● **Extracted data entries**:
▶
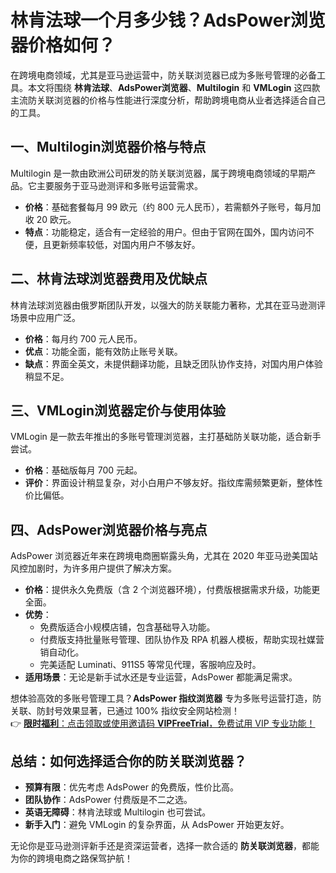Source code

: # 林肯法球一个月多少钱？AdsPower浏览器价格如何？

在跨境电商领域，尤其是亚马逊运营中，防关联浏览器已成为多账号管理的必备工具。本文将围绕 **林肯法球**、**AdsPower浏览器**、**Multilogin** 和 **VMLogin** 这四款主流防关联浏览器的价格与性能进行深度分析，帮助跨境电商从业者选择适合自己的工具。

## 一、Multilogin浏览器价格与特点

Multilogin 是一款由欧洲公司研发的防关联浏览器，属于跨境电商领域的早期产品。它主要服务于亚马逊测评和多账号运营需求。

- **价格**：基础套餐每月 99 欧元（约 800 元人民币），若需额外子账号，每月加收 20 欧元。
- **特点**：功能稳定，适合有一定经验的用户。但由于官网在国外，国内访问不便，且更新频率较低，对国内用户不够友好。

## 二、林肯法球浏览器费用及优缺点

林肯法球浏览器由俄罗斯团队开发，以强大的防关联能力著称，尤其在亚马逊测评场景中应用广泛。

- **价格**：每月约 700 元人民币。
- **优点**：功能全面，能有效防止账号关联。
- **缺点**：界面全英文，未提供翻译功能，且缺乏团队协作支持，对国内用户体验稍显不足。

## 三、VMLogin浏览器定价与使用体验

VMLogin 是一款去年推出的多账号管理浏览器，主打基础防关联功能，适合新手尝试。

- **价格**：基础版每月 700 元起。
- **评价**：界面设计稍显复杂，对小白用户不够友好。指纹库需频繁更新，整体性价比偏低。

## 四、AdsPower浏览器价格与亮点

AdsPower 浏览器近年来在跨境电商圈崭露头角，尤其在 2020 年亚马逊美国站风控加剧时，为许多用户提供了解决方案。

- **价格**：提供永久免费版（含 2 个浏览器环境），付费版根据需求升级，功能更全面。
- **优势**：
  - 免费版适合小规模店铺，包含基础导入功能。
  - 付费版支持批量账号管理、团队协作及 RPA 机器人模板，帮助实现社媒营销自动化。
  - 完美适配 Luminati、911S5 等常见代理，客服响应及时。
- **适用场景**：无论是新手试水还是专业运营，AdsPower 都能满足需求。

想体验高效的多账号管理工具？**AdsPower 指纹浏览器** 专为多账号运营打造，防关联、防封号效果显著，已通过 100% 指纹安全网站检测！  
👉 [**限时福利**：点击领取或使用邀请码 **VIPFreeTrial**，免费试用 VIP 专业功能！](https://bit.ly/adspower_free)

## 总结：如何选择适合你的防关联浏览器？

- **预算有限**：优先考虑 AdsPower 的免费版，性价比高。
- **团队协作**：AdsPower 付费版是不二之选。
- **英语无障碍**：林肯法球或 Multilogin 也可尝试。
- **新手入门**：避免 VMLogin 的复杂界面，从 AdsPower 开始更友好。

无论你是亚马逊测评新手还是资深运营者，选择一款合适的 **防关联浏览器**，都能为你的跨境电商之路保驾护航！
◀
● **Task instructions**:
Give back, unchanged, every line from the one with "想体验高效的多账号管理工具？**AdsPower 指纹浏览器** 专为多账号运营打造，防关联、防封号效果显著，已通过" to the end of the entries above.

● **Result for this task**:
想体验高效的多账号管理工具？**AdsPower 指纹浏览器** 专为多账号运营打造，防关联、防封号效果显著，已通过 100% 指纹安全网站检测！  
👉 [**限时福利**：点击领取或使用邀请码 **VIPFreeTrial**，免费试用 VIP 专业功能！](https://bit.ly/adspower_free)

## 总结：如何选择适合你的防关联浏览器？

- **预算有限**：优先考虑 AdsPower 的免费版，性价比高。
- **团队协作**：AdsPower 付费版是不二之选。
- **英语无障碍**：林肯法球或 Multilogin 也可尝试。
- **新手入门**：避免 VMLogin 的复杂界面，从 AdsPower 开始更友好。

无论你是亚马逊测评新手还是资深运营者，选择一款合适的 **防关联浏览器**，都能为你的跨境电商之路保驾护航！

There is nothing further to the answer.